Fix Type infering for overlayed methods#1168
AstitvaAggarwal wants to merge 4 commits into
mainfrom
fix/overlay-type-change-primitive-inference

Conversation

@AstitvaAggarwal
Copy link
Copy Markdown
Member

@AstitvaAggarwal AstitvaAggarwal commented May 6, 2026

This PR Fixes incorrect gradients when @mooncake_overlay changes a primitive's return type :

When a primitive has a @mooncake_overlay that changes its return type, downstream call sites in the same function were getting the wrong type inferred. The root cause was that the primitive inference path used NativeInterpreter directly, which doesn't know about Mooncake's overlay method table.
So even though the overlay exists and runs at runtime, the type inference step would see the original method body and infer the original return type. Anything that dispatched on that return type downstream would then compile against the wrong specialisation.
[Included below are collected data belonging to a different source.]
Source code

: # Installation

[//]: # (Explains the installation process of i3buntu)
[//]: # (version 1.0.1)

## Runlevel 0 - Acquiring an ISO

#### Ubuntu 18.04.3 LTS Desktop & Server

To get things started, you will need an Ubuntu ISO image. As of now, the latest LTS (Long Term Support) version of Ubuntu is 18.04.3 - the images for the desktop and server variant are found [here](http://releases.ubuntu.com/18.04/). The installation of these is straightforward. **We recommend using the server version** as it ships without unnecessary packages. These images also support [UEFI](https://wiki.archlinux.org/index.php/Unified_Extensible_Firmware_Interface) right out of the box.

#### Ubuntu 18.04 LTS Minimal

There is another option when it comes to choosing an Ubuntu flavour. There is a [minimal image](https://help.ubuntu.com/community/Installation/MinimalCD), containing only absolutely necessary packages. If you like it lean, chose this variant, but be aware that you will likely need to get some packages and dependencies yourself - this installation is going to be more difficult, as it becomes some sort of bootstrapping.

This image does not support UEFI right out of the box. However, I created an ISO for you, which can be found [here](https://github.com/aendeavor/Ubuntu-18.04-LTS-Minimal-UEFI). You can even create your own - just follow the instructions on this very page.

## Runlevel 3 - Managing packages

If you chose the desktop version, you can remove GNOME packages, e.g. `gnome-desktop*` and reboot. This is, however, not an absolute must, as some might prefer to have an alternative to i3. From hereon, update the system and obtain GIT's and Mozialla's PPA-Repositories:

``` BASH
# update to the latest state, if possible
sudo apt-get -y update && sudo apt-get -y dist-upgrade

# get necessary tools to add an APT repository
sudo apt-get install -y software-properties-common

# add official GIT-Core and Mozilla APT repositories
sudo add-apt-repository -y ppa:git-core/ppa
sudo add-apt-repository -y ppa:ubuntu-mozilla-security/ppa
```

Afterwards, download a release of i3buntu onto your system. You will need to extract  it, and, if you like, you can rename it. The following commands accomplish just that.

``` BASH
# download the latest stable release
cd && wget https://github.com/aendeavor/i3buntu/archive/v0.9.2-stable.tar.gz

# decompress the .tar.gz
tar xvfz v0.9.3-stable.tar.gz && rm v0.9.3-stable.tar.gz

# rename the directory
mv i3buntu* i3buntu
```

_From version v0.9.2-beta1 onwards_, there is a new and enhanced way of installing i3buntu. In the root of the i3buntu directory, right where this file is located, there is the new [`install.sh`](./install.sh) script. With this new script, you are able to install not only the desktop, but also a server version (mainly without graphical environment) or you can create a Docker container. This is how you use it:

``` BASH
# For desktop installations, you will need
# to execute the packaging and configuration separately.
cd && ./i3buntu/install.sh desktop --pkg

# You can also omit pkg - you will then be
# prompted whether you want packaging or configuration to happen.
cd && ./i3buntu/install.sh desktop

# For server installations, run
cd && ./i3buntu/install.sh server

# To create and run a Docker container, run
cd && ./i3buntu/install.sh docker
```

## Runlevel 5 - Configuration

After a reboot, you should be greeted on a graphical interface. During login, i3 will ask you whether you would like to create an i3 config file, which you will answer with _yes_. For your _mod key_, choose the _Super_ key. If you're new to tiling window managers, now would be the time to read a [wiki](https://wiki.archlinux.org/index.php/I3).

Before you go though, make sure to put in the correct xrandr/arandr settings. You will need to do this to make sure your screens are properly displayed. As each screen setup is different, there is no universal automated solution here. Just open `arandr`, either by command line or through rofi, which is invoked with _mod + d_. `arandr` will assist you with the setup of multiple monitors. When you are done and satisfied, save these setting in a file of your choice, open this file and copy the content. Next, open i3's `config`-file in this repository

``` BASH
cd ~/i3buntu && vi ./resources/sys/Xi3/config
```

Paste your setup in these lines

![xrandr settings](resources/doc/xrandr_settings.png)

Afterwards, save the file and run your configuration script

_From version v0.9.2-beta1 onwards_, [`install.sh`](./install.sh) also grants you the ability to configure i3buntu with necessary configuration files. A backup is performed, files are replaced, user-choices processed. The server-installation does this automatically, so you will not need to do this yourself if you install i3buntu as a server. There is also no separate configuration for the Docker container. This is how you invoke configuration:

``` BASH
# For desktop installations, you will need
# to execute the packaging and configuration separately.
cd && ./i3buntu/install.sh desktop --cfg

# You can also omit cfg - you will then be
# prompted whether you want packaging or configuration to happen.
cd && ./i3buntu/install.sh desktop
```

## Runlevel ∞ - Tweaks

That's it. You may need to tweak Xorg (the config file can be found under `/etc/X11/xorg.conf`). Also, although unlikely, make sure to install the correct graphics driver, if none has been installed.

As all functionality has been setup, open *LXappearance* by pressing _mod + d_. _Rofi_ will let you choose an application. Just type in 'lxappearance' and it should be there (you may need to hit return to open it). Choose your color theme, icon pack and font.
The fix introduces OverlayAwareNativeInterpreter, which infers every primitive using NativeInterpreter (with the standard julia method table) and also redirects it to Mooncake's overlay table when we see a overlayed method. Using this in the primitive path means inference sees the overlay body and gets the correct return type.
The OverlayAwareNativeInterpreter wrapper has no abstract_call_gf_by_type override, so calls inside primitive bodies still go through the default path and we don't recurse back into MooncakeInterpreter machinery - the base-case guarantee from PR #1115 is preserved.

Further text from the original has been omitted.